3 thoughts on “A Roundup of Tribal Views on Energy Projects”

    • But the Osage also don’t want them the turbines there.
      “Daniels and other Osage tribal members opposed the project because of its potential intrusion on sacred burial sites, as well as the 420-foot-high turbines’ deadly impact on eagles. In 2021, I interviewed Joe Conner, a tribal member and publisher of The Fairfax Chief. Conner, who passed away on September 12, 2023, told me, “Many tribal members have objections because of the fear of damaging the environment, sacred birds, particularly eagles, that would be caught up in the turbine blades.””

  1. Here’s more on the SunZia transmission lines and the case filed January 17 (Tohono O’odham Nation v. U. S. Department of the Interior, D. Arizona) from a native news source (which includes a link to the complaint). https://indianz.com/News/2024/01/24/tribes-taken-biden-administration-to-court-over-4-billion-energy-project/

    And their reply to … “It is unfortunate and regrettable that after a lengthy consultation process, where certain parties did not participate repeatedly since 2009, this is the path chosen at this late stage,” Pattern Energy spokesperson Matt Dallas said in an email.

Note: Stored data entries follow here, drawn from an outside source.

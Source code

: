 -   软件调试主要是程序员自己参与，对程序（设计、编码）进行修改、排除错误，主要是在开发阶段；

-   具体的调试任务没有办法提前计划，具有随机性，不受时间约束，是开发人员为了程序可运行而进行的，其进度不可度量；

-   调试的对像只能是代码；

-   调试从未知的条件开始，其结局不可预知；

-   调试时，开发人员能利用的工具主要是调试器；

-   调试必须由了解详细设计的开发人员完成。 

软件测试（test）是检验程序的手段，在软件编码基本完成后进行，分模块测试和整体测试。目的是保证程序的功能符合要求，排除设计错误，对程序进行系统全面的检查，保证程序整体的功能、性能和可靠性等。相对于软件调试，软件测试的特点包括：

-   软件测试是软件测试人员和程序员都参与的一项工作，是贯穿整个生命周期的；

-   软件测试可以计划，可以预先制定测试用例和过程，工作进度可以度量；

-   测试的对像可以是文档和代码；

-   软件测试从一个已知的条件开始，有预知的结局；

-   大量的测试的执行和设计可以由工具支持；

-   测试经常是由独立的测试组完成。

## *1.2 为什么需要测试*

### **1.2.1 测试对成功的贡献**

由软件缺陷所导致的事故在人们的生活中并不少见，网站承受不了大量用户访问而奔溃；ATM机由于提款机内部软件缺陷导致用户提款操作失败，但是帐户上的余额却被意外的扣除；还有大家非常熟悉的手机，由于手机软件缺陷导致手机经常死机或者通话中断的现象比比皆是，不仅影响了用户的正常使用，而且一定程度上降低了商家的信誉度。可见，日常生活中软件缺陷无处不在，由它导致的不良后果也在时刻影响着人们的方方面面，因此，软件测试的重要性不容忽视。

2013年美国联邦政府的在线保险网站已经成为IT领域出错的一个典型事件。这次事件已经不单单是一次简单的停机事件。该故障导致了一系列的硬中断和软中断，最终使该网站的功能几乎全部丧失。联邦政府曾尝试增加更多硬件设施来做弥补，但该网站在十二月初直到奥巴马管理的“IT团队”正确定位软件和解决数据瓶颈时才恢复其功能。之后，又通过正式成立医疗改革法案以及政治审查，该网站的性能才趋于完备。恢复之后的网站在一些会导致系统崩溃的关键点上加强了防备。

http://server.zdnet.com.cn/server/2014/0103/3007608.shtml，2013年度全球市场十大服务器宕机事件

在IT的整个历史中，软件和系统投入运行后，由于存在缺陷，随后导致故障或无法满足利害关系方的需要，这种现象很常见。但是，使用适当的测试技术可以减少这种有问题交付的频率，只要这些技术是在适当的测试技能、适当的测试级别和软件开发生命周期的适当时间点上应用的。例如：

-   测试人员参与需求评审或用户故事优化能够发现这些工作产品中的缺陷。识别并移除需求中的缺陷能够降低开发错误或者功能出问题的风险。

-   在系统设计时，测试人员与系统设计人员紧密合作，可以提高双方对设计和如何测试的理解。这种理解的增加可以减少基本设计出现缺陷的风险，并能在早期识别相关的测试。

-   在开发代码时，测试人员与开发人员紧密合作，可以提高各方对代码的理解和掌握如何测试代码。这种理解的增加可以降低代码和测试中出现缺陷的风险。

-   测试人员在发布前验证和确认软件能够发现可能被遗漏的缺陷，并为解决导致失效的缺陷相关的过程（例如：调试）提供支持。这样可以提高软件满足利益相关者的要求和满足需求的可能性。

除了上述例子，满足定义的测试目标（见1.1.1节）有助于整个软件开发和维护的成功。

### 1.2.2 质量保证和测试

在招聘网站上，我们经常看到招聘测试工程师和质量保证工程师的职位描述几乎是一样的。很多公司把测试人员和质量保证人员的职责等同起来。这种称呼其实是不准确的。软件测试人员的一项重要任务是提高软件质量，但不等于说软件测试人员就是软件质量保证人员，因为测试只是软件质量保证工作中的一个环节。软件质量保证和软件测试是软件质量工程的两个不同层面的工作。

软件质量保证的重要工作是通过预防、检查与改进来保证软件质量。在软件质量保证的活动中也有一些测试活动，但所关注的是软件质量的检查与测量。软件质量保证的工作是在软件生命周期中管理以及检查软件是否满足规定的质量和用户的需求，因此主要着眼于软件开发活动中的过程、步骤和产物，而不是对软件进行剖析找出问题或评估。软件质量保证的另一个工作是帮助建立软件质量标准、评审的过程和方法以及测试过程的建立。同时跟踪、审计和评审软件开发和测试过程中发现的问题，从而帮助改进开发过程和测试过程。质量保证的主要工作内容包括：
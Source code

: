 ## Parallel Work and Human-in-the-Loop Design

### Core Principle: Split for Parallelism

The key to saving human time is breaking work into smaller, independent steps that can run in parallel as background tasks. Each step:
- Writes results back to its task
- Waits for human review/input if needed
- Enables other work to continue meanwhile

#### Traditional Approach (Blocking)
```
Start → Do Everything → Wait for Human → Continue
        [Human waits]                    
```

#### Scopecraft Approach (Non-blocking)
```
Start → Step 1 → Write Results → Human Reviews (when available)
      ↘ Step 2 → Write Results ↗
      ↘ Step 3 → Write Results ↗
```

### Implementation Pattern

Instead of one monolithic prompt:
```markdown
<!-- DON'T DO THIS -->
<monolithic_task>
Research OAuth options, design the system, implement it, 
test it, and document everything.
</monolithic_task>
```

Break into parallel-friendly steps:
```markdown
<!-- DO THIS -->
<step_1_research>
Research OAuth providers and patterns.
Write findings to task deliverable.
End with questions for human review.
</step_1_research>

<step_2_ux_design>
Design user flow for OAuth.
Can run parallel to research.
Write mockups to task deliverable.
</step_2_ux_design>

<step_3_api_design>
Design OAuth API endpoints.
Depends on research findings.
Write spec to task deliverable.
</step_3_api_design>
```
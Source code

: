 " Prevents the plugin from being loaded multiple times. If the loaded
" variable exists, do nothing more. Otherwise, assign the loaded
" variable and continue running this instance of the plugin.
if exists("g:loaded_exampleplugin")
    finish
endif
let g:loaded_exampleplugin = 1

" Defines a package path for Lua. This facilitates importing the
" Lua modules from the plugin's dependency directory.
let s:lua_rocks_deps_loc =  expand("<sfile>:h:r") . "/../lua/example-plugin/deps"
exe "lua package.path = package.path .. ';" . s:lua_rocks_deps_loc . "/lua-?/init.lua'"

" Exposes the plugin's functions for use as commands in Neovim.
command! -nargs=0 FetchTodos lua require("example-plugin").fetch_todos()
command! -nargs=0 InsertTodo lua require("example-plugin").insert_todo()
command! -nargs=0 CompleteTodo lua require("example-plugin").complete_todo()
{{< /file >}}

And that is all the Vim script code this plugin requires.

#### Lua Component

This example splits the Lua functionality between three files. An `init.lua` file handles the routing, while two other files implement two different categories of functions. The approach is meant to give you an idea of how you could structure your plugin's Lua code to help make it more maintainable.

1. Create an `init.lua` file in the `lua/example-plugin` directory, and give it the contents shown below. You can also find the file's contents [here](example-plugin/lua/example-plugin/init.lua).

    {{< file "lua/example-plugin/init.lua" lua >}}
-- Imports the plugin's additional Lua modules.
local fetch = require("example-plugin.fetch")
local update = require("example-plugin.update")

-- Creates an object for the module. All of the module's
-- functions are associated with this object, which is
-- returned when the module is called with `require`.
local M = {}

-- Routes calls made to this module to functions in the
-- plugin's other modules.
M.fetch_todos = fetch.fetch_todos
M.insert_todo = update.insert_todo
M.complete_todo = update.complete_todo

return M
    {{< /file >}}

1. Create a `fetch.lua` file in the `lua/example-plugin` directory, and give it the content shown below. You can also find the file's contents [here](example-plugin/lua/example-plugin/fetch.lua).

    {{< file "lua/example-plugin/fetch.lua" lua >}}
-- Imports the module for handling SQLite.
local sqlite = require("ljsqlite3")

    “The O’odham and our ancestors the Hohokam have deep cultural and historical connections to the San Pedro Valley, with many sites of great significance,” Jose said in the release. “We have made BLM and the Pattern Energy aware of this, but their disregard for the NHPA process has put these cultural sites in danger of irreparable harm. They must change course, immediately stop all ground clearing activity, and work with us to protect these sites as required by federal law.”

    “Tribes are some of the leading supporters of alternative energy solutions,” O’odham Chairman Jose said on Wednesday. “However, there has been a pattern of bad faith going back many years. What else can you call the recent decision to halt construction to hold consultations, and then start up construction again? Consultations to protect sacred areas while construction is already ongoing, and the route for the transmission line is already selected and non-negotiable, shows clear bad faith on the part of the federal government.”

    “I think, personally, that tribes are in favor of clean energy and wanting to do these projects that are light hand on the land and better for our environment,” Reno Keoni Franklin, the chairman of the Kashia Band of Pomo Indians, based in California, said on the Native America Calling radio show on Wednesday. “But my stern warning to federal agencies has always been the same: Not on the backs of Indian tribes,” added Franklin, who also serves on the Advisory Council on Historic Preservation, an independent federal agency that was created by the NHPA.

    I’ve seen what looks like “talking past each other” in other disagreements with tribal entities. I’ve wondered if it is partly a cultural difference, but it is also true that the bar for “government to government” consultation is higher than for the general public.

    Another little tidbit included in the article: “Pattern Energy’s defense team boasts a heavy hitter in Hilary Tompkins, a citizen of the Navajo Nation who made history during the Obama administration as the first Native person to serve as Solicitor at the Department of the Interior, where she was in charge of the agency’s legal affairs. She now works at the Logan Hovells law firm in the nation’s capital and is the only Washington, D.C., based attorney on the developer’s motion to intervene.”